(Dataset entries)
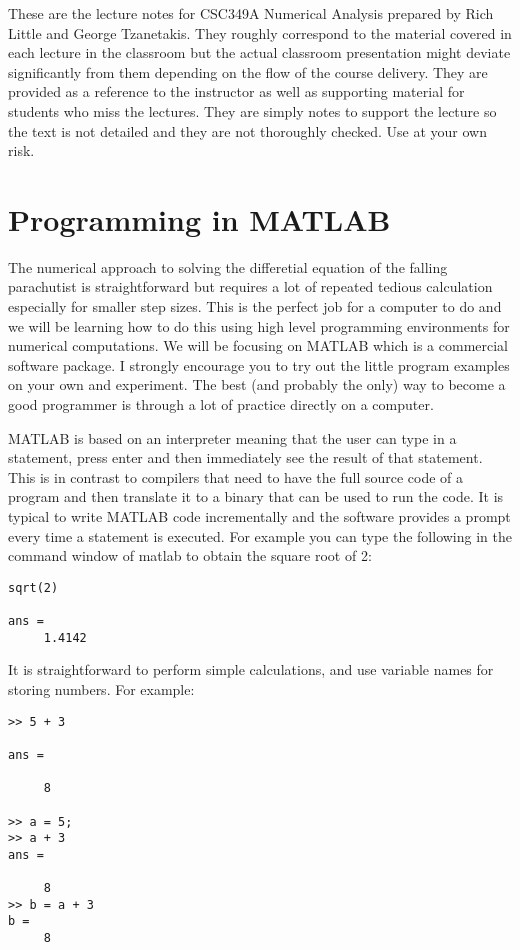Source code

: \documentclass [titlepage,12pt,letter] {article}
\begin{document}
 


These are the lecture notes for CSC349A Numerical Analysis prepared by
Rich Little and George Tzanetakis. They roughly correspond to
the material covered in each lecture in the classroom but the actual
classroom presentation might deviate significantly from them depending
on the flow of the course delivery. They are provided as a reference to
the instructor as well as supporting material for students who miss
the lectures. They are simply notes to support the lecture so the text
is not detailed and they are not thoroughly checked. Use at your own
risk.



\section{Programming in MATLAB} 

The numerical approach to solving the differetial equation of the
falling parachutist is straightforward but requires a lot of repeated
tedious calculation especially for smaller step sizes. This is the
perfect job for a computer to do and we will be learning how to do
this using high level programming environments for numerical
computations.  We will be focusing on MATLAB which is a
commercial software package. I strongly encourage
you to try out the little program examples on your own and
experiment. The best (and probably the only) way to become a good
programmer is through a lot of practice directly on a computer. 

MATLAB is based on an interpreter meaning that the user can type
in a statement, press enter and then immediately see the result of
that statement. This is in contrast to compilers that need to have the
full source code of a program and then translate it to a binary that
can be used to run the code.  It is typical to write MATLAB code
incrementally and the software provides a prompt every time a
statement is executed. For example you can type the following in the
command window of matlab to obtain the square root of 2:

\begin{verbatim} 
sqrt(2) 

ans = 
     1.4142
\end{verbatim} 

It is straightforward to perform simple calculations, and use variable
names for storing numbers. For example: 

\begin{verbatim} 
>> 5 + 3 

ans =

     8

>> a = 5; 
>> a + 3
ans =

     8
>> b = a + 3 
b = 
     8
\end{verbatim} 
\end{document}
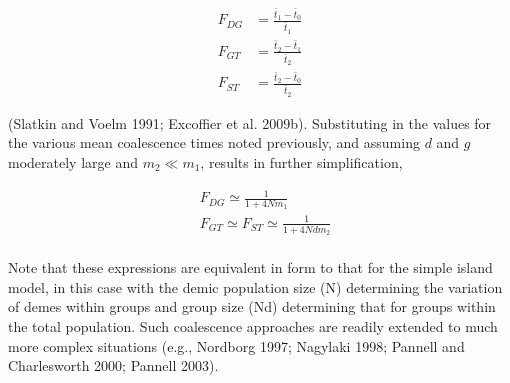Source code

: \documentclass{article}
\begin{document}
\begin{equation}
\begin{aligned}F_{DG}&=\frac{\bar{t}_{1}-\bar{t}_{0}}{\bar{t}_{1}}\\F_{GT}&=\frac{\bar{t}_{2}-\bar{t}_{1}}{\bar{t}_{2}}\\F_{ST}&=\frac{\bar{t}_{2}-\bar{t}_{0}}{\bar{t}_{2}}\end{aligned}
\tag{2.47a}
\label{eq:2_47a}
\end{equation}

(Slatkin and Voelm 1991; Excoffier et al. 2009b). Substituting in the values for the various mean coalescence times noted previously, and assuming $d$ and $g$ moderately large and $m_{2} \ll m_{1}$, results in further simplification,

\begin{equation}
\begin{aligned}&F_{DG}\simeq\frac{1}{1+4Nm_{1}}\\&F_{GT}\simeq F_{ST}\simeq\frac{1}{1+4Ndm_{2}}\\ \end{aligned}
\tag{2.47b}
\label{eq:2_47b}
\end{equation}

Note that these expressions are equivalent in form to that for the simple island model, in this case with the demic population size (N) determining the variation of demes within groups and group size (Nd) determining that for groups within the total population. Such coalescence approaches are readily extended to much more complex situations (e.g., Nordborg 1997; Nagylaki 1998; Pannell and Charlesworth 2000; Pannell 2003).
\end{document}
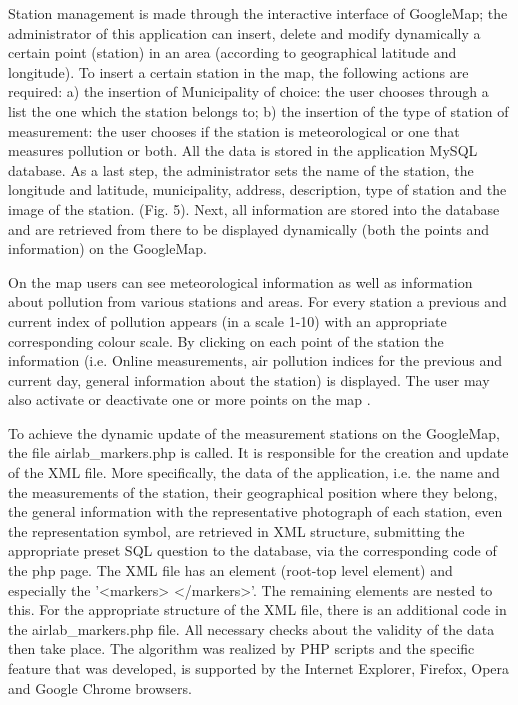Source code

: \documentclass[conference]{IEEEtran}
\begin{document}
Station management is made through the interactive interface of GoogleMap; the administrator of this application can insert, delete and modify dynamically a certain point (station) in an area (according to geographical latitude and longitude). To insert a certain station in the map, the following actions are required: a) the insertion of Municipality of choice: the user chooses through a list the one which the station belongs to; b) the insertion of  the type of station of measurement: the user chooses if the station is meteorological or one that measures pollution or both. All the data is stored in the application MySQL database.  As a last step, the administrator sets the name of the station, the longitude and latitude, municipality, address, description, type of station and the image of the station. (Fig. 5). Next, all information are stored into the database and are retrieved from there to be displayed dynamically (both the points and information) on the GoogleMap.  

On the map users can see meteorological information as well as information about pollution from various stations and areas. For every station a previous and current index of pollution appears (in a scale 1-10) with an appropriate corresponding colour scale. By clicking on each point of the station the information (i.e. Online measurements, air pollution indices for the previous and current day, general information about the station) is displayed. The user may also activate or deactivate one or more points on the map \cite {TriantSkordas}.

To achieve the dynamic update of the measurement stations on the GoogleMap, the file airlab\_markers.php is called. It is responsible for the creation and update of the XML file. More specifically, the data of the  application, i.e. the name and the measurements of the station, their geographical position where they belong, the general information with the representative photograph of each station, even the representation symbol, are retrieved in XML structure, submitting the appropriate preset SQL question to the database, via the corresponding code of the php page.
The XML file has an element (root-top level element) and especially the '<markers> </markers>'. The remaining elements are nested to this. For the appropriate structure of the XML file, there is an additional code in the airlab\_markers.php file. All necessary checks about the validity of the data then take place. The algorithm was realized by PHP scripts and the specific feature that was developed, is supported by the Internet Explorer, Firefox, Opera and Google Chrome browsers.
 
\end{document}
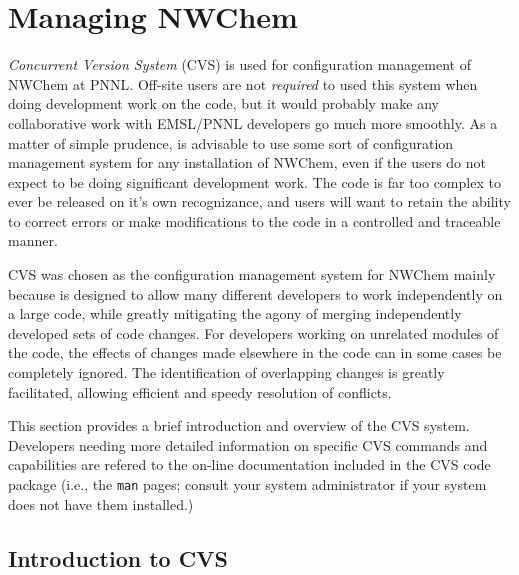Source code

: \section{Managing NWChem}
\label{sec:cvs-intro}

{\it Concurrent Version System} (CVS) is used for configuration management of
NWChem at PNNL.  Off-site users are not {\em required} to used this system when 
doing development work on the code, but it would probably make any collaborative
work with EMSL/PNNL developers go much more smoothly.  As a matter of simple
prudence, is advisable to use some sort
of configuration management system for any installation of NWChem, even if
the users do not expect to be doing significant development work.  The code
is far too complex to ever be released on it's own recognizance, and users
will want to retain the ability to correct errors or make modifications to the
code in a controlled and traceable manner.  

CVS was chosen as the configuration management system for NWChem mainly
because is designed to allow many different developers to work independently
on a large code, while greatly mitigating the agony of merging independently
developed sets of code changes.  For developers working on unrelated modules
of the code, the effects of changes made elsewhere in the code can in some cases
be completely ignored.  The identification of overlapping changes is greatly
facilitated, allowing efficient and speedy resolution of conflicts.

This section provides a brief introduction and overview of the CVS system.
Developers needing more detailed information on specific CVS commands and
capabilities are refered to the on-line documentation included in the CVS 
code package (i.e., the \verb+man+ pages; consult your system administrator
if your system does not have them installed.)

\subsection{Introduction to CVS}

▶ _PROBLEM TO WORK ON_
Every line in the data above that contains "simple" needs to be copied.

▶ _ANSWER SECTION_
It is straightforward to perform simple calculations, and use variable
Note that these expressions are equivalent in form to that for the simple island model, in this case with the demic population size (N) determining the variation of demes within groups and group size (Nd) determining that for groups within the total population. Such coalescence approaches are readily extended to much more complex situations (e.g., Nordborg 1997; Nagylaki 1998; Pannell and Charlesworth 2000; Pannell 2003).
work with EMSL/PNNL developers go much more smoothly.  As a matter of simple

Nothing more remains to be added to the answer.